For performance reasons, we take the first 100 replicates and plot them over a scatter plot.
# Generate array of x-values for bootstrap lines: x
x = np.array([0,100])
# Plot the bootstrap lines
for i in range(100):
_ = plt.plot(x, bs_slope_reps[i] * x + bs_intercept_reps[i], linewidth=0.5, alpha=0.2, color='red')
# Plot the data
_ = plt.plot(illiteracy, fertility, marker='.',linestyle='none')
# Label axes, set the margins, and show the plot
_ = plt.title('Confidence Interval of the Slope Visualized')
_ = plt.xlabel('Illiteracy')
_ = plt.ylabel('Fertility')
plt.margins(0.02)
plt.savefig('literacy-vs-fertility-ci-slope.png', dpi=300, bbox_inches='tight')
plt.show()
It should be noted the above can be performed much easier using Seaborn, as the default setting for Seaborn’s regplot shows the confidence interval in the translucent blue band.
ax = sns.regplot(x=illiteracy, y=fertility,marker='.');
ax.set(xlabel='Illiteracy', ylabel='Fertility',title='Seaborn Confidence Interval of the Slope Visualized')
plt.savefig('literacy-vs-fertility-seaborn-ci-slope.png', dpi=300, bbox_inches='tight')
plt.show()
The observed correlation between female illiteracy and fertility maybe by chance. Next, we will create a hypothesis that the two are unrelated and fertility is independent of illiteracy.

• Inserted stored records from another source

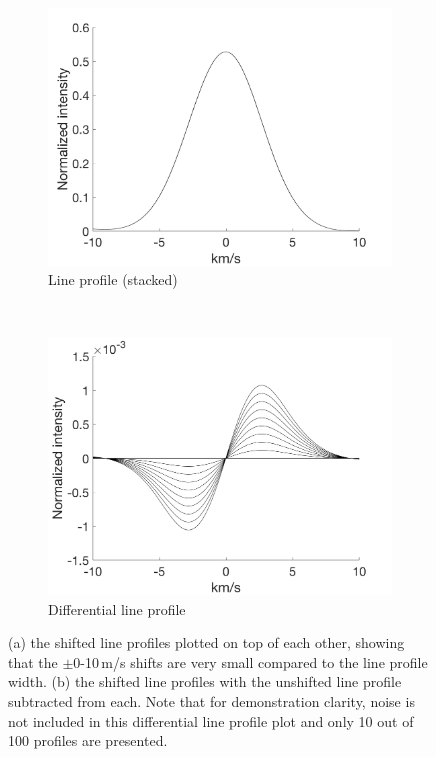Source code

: \begin{figure}[tbp]
    \begin{subfigure}[b]{0.49\textwidth}
        \includegraphics[width=\textwidth]{./Figures/Methods/1-Line_Profile.png}
        \caption{Line profile (stacked)}
        \label{fig:line_profiles}
    \end{subfigure}
	~
    \begin{subfigure}[b]{0.49\textwidth}
        \includegraphics[width=\textwidth]{./Figures/Methods/1-Differential_line_Profile.png}
        \caption{Differential line profile}
        \label{fig:differential_line_profiles}
    \end{subfigure}	
    
    \caption[100 shifted HARPS-like line profiles]{(a) the shifted line profiles plotted on top of each other, showing that 		the $\pm$0-10\,m/s shifts are very small compared to the line profile width. (b) the shifted line profiles with the 			unshifted line profile subtracted from each. Note that for demonstration clarity, noise is not included in this 				differential line profile plot and only 10 out of 100 profiles are presented.}
\label{fig:line_profiles12}
\end{figure}	

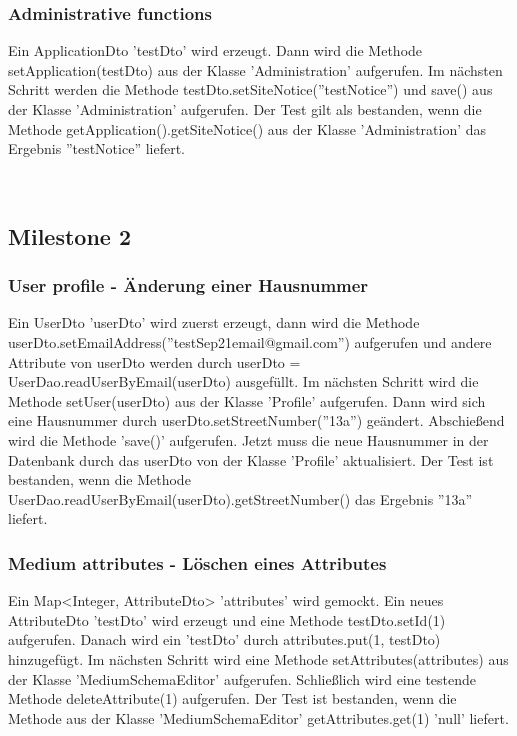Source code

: \documentclass{article}
\begin{document}
\subsubsection{Administrative functions}
Ein ApplicationDto 'testDto' wird erzeugt. Dann wird die Methode setApplication(testDto) aus der Klasse 'Administration' aufgerufen. Im nächsten Schritt werden die Methode \linebreak testDto.setSiteNotice(''testNotice'') und save() aus der Klasse 'Administration' aufgerufen. Der Test gilt als bestanden, wenn die Methode getApplication().getSiteNotice() aus der Klasse 'Administration' das Ergebnis ''testNotice'' liefert.

­\subsection{Milestone 2}
\subsubsection{User profile - Änderung einer Hausnummer}
Ein UserDto 'userDto' wird zuerst erzeugt, dann wird die Methode \linebreak userDto.setEmailAddress(''testSep21email@gmail.com'') aufgerufen und andere Attribute von userDto werden durch userDto = UserDao.readUserByEmail(userDto) ausgefüllt. Im nächsten Schritt wird die Methode setUser(userDto) aus der Klasse 'Profile' aufgerufen. Dann wird sich eine Hausnummer durch userDto.setStreetNumber(''13a'') geändert. Abschießend wird die Methode 'save()' aufgerufen. Jetzt muss die neue Hausnummer in der Datenbank durch das userDto von der Klasse 'Profile' aktualisiert. Der Test ist bestanden, wenn die Methode \linebreak UserDao.readUserByEmail(userDto).getStreetNumber() das Ergebnis ''13a'' liefert.

\subsubsection{Medium attributes - Löschen eines Attributes}
Ein Map<Integer, AttributeDto> 'attributes' wird gemockt. Ein neues AttributeDto 'testDto' wird erzeugt und eine Methode testDto.setId(1) aufgerufen. Danach wird ein 'testDto' durch attributes.put(1, testDto) hinzugefügt. Im nächsten Schritt wird eine Methode setAttributes(attributes) aus der Klasse 'MediumSchemaEditor' aufgerufen. Schließlich wird eine testende Methode deleteAttribute(1) aufgerufen. Der Test ist bestanden, wenn die Methode aus der Klasse 'MediumSchemaEditor' getAttributes.get(1) 'null' liefert.
\end{document}
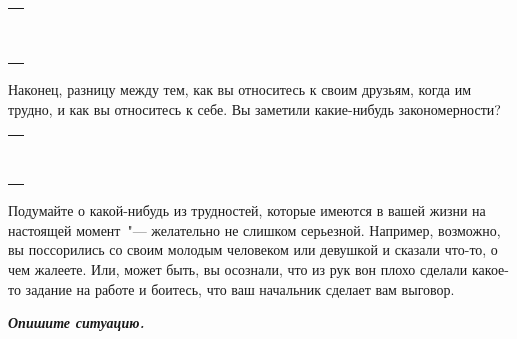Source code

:\setlength{\extrarowheight}{2mm}
\begin{tabularx}{\textwidth}{X}
	\\
	\arrayrulecolor{gray}\hline\\
	\hline\\
	\hline\\
	\hline\\
	\hline\\
	\hline\\
	\hline\\	
	\hline\\
	\hline\\
	\hline\\
\end{tabularx}
\setlength{\extrarowheight}{0mm}

\begin{itemize}
	\itemWritingHand Наконец, разницу между тем, как вы относитесь к своим друзьям, когда им трудно, и как вы относитесь к себе. Вы заметили какие-нибудь закономерности?
\end{itemize}

\setlength{\extrarowheight}{2mm}
\begin{tabularx}{\textwidth}{X}
	\\
	\arrayrulecolor{gray}\hline\\
	\hline\\
	\hline\\
	\hline\\
	\hline\\
	\hline\\
	\hline\\	
	\hline\\
	\hline\\
\end{tabularx}
\setlength{\extrarowheight}{0mm}


\newpage
{} \label{Ex:Relating_to_Ourselves_with_Self-Compassion}
\begin{itemize}
	\itemWritingHand Подумайте о какой-нибудь из трудностей, которые имеются в вашей жизни на настоящей момент~"--- желательно не слишком серьезной. Например, возможно, вы поссорились со своим молодым человеком или девушкой и сказали что-то, о чем жалеете. Или, может быть, вы осознали, что из рук вон плохо сделали какое-то задание на работе и боитесь, что ваш начальник сделает вам выговор.
	
	\textbf{\textit{Опишите ситуацию.}}
\end{itemize}

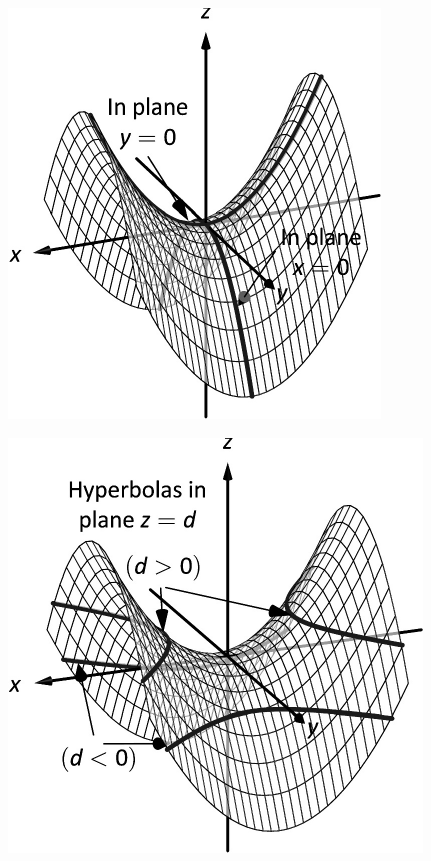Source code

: \documentclass[10pt]{article}
\begin{document}
\includegraphics{figquadric_hyp_parb_3DBW.pdf}
\texttt{}

\includegraphics{figquadric_hyp_parc_3DBW.pdf}
\texttt{}
\end{document}
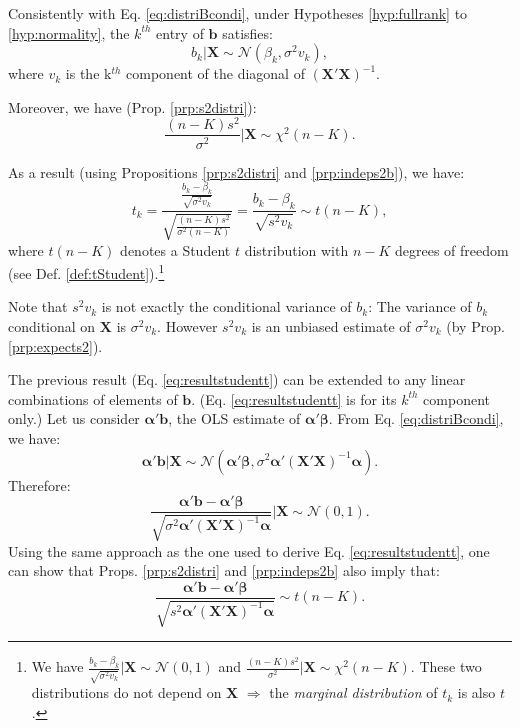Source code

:\documentclass[
  12pt,
]{book}
\theoremstyle{definition}
\theoremstyle{definition}
\theoremstyle{definition}
\theoremstyle{definition}
\theoremstyle{remark}
\begin{document}
Consistently with Eq. \eqref{eq:distriBcondi}, under Hypotheses \ref{hyp:fullrank} to \ref{hyp:normality}, the \(k^{th}\) entry of \(\mathbf{b}\) satisfies:
\[
b_k | \mathbf{X} \sim \mathcal{N}(\beta_k,\sigma^2 v_k),
\]
where \(v_k\) is the k\(^{th}\) component of the diagonal of \((\mathbf{X}'\mathbf{X})^{-1}\).

Moreover, we have (Prop. \ref{prp:s2distri}):
\[
\frac{(n-K)s^2}{\sigma^2} | \mathbf{X} \sim \chi ^2 (n-K).
\]

As a result (using Propositions \ref{prp:s2distri} and \ref{prp:indeps2b}), we have:
\begin{equation}
\boxed{t_k = \frac{\frac{b_k - \beta_k}{\sqrt{\sigma^2 v_k}}}{\sqrt{\frac{(n-K)s^2}{\sigma^2(n-K)}}} = \frac{b_k - \beta_k}{\sqrt{s^2v_k}} \sim t(n-K),}\label{eq:resultstudentt}
\end{equation}
where \(t(n-K)\) denotes a Student \(t\) distribution with \(n-K\) degrees of freedom (see Def. \ref{def:tStudent}).\footnote{We have \(\frac{b_k - \beta_k}{\sqrt{\sigma^2 v_k}} | \mathbf{X} \sim \mathcal{N}(0,1)\) and \(\frac{(n-K)s^2}{\sigma^2} | \mathbf{X} \sim \chi ^2 (n-K)\). These two distributions do not depend on \(\mathbf{X}\) \(\Rightarrow\) the \emph{marginal distribution} of \(t_k\) is also \(t\).}

Note that \(s^2 v_k\) is not exactly the conditional variance of \(b_k\): The variance of \(b_k\) conditional on \(\mathbf{X}\) is \(\sigma^2 v_k\). However \(s^2 v_k\) is an unbiased estimate of \(\sigma^2 v_k\) (by Prop. \ref{prp:expects2}).

The previous result (Eq. \eqref{eq:resultstudentt}) can be extended to any linear combinations of elements of \(\mathbf{b}\). (Eq. \eqref{eq:resultstudentt} is for its \(k^{th}\) component only.) Let us consider \(\boldsymbol\alpha'\mathbf{b}\), the OLS estimate of \(\boldsymbol\alpha'\boldsymbol\beta\). From Eq. \eqref{eq:distriBcondi}, we have:
\[
\boldsymbol\alpha'\mathbf{b} | \mathbf{X} \sim \mathcal{N}(\boldsymbol\alpha'\boldsymbol\beta,\sigma^2 \boldsymbol\alpha'(\mathbf{X}'\mathbf{X})^{-1}\boldsymbol\alpha).
\]
Therefore:
\[
\frac{\boldsymbol\alpha'\mathbf{b} - \boldsymbol\alpha'\boldsymbol\beta}{\sqrt{\sigma^2 \boldsymbol\alpha'(\mathbf{X}'\mathbf{X})^{-1}\boldsymbol\alpha}} | \mathbf{X} \sim \mathcal{N}(0,1).
\]
Using the same approach as the one used to derive Eq. \eqref{eq:resultstudentt}, one can show that Props. \ref{prp:s2distri} and \ref{prp:indeps2b} also imply that:
\begin{equation}
\boxed{\frac{\boldsymbol\alpha'\mathbf{b} - \boldsymbol\alpha'\boldsymbol\beta}{\sqrt{s^2\boldsymbol\alpha'(\mathbf{X}'\mathbf{X})^{-1}\boldsymbol\alpha}} \sim t(n-K).}\label{eq:resultstudentt2}
\end{equation}
\end{document}
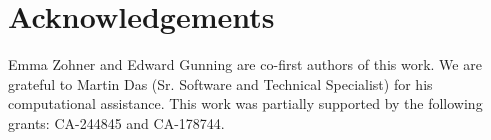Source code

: \section*{Acknowledgements}
Emma Zohner and Edward Gunning are co-first authors of this work.
We are grateful to Martin Das (Sr. Software and Technical Specialist) for his computational assistance.
This work was partially supported by the following grants: CA-244845 and CA-178744.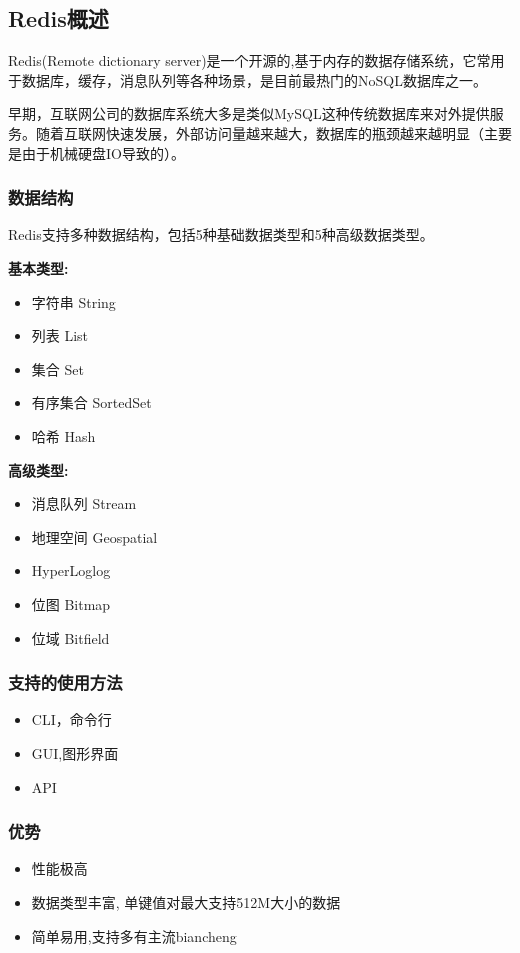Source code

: 
\begin{issues}
\issueDraft
\issueTODO
\end{issues}

\subsection{Redis概述}

Redis(Remote dictionary server)是一个开源的,基于内存的数据存储系统，它常用于数据库，缓存，消息队列等各种场景，是目前最热门的NoSQL数据库之一。

早期，互联网公司的数据库系统大多是类似MySQL这种传统数据库来对外提供服务。随着互联网快速发展，外部访问量越来越大，数据库的瓶颈越来越明显（主要是由于机械硬盘IO导致的）。

\subsubsection{数据结构 }
Redis支持多种数据结构，包括5种基础数据类型和5种高级数据类型。

\textbf{基本类型:}

\begin{itemize}
\item 字符串 String
\item 列表 List
\item 集合 Set
\item 有序集合 SortedSet
\item 哈希 Hash
\end{itemize}

\textbf{高级类型:}

\begin{itemize}
\item 消息队列 Stream
\item 地理空间 Geospatial
\item HyperLoglog
\item 位图 Bitmap
\item 位域 Bitfield
\end{itemize}

\subsubsection{支持的使用方法}
\begin{itemize}
\item CLI，命令行
\item GUI,图形界面
\item API
\end{itemize}

\subsubsection{优势}
\begin{itemize}
\item 性能极高
\item 数据类型丰富, 单键值对最大支持512M大小的数据
\item 简单易用,支持多有主流biancheng
\end{itemize}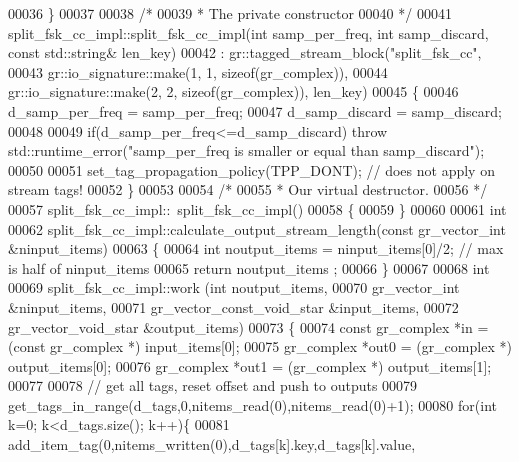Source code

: \begin{DoxyCode}
00036     \}
00037 
00038     \textcolor{comment}{/*}
00039 \textcolor{comment}{     * The private constructor}
00040 \textcolor{comment}{     */}
00041     split_fsk_cc_impl::split_fsk_cc_impl(\textcolor{keywordtype}{int} samp_per_freq, \textcolor{keywordtype}{int} samp\_discard, \textcolor{keyword}{const} 
      std::string& len\_key)
00042       : gr::tagged\_stream\_block(\textcolor{stringliteral}{"split\_fsk\_cc"},
00043               gr::io\_signature::make(1, 1, sizeof(gr\_complex)),
00044               gr::io\_signature::make(2, 2, sizeof(gr\_complex)), len\_key)
00045     \{
00046         d_samp_per_freq = samp_per_freq;
00047         d_samp_discard = samp\_discard;
00048         
00049         \textcolor{keywordflow}{if}(d_samp_per_freq<=d_samp_discard) \textcolor{keywordflow}{throw} std::runtime\_error(\textcolor{stringliteral}{"samp\_per\_freq is smaller or equal
       than samp\_discard"});
00050         
00051         set\_tag\_propagation\_policy(TPP\_DONT); \textcolor{comment}{// does not apply on stream tags!}
00052     \}
00053 
00054     \textcolor{comment}{/*}
00055 \textcolor{comment}{     * Our virtual destructor.}
00056 \textcolor{comment}{     */}
00057     split_fsk_cc_impl::~split_fsk_cc_impl()
00058     \{
00059     \}
00060 
00061     \textcolor{keywordtype}{int}
00062     split_fsk_cc_impl::calculate_output_stream_length(\textcolor{keyword}{const} gr\_vector\_int &ninput\_items)
00063     \{
00064       \textcolor{keywordtype}{int} noutput\_items = ninput\_items[0]/2; \textcolor{comment}{// max is half of ninput\_items}
00065       \textcolor{keywordflow}{return} noutput\_items ;
00066     \}
00067 
00068     \textcolor{keywordtype}{int}
00069     split_fsk_cc_impl::work (\textcolor{keywordtype}{int} noutput\_items,
00070                        gr\_vector\_int &ninput\_items,
00071                        gr\_vector\_const\_void\_star &input\_items,
00072                        gr\_vector\_void\_star &output\_items)
00073     \{
00074         \textcolor{keyword}{const} gr\_complex *in = (\textcolor{keyword}{const} gr\_complex *) input\_items[0];
00075         gr\_complex *out0 = (gr\_complex *) output\_items[0];
00076         gr\_complex *out1 = (gr\_complex *) output\_items[1];
00077         
00078         \textcolor{comment}{// get all tags, reset offset and push to outputs}
00079         get\_tags\_in\_range(d_tags,0,nitems\_read(0),nitems\_read(0)+1);
00080         \textcolor{keywordflow}{for}(\textcolor{keywordtype}{int} k=0; k<d_tags.size(); k++)\{
00081             add\_item\_tag(0,nitems\_written(0),d_tags[k].key,d_tags[k].value,

\end{DoxyCode}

We will accomplish this by permutating illiteracy and leaving the fertility values fixed. We will compute the Pearson correlation coefficient for each permutation and determine how many of our samples have a Pearson correlation coefficient greater than the observed one.
# Compute observed correlation: r_obs
r_obs = pearson_r(illiteracy,fertility)
print('Our observed Pearson R is ' + str(r_obs))
# Initialize permutation replicates: perm_replicates
perm_replicates = np.empty(10_000)
# Draw replicates
for i in range(10000):
# Permute illiteracy measurements: illiteracy_permuted
illiteracy_permuted = np.random.permutation(illiteracy)
# Compute Pearson correlation
perm_replicates[i] = pearson_r(illiteracy_permuted,fertility)
_ = plt.title('Pearson Correlation Coefficient Permutation Replicates')
_ = plt.xlabel('Pearson Correlation Coefficient')
_ = plt.ylabel('Count')
plt.hist(perm_replicates, bins=100)
plt.savefig('literacy-vs-fertility-pearson-correlation-histogram.png', dpi=300, bbox_inches='tight')
# Compute p-value: p
p = np.sum(perm_replicates >= r_obs) / len(perm_replicates)
print('p-val =', p)
Our observed Pearson R is 0.8041324026815341
p-val = 0.0
Because we got a probability value of zero, this shows that female literacy and fertility are correlated, and we reject the null hypothesis.
Conclusion
In this analysis, we conclude that fertility and illiteracy are correlated.
We computed a Pearson’s coefficient of correlation of .80, which concludes there is a strong positive correlation between illiteracy and fertility.
By using bootstrap sampling, we can determine confidence intervals of the slope and plot the confidence interval using both Matplotlib and Seaborn.
Finally, we create a hypothesis test from the bootstrap samples and find we cannot recreate our original value of .80 from the bootstrap samples. We reject the null hypothesis that the two variables are unrelated.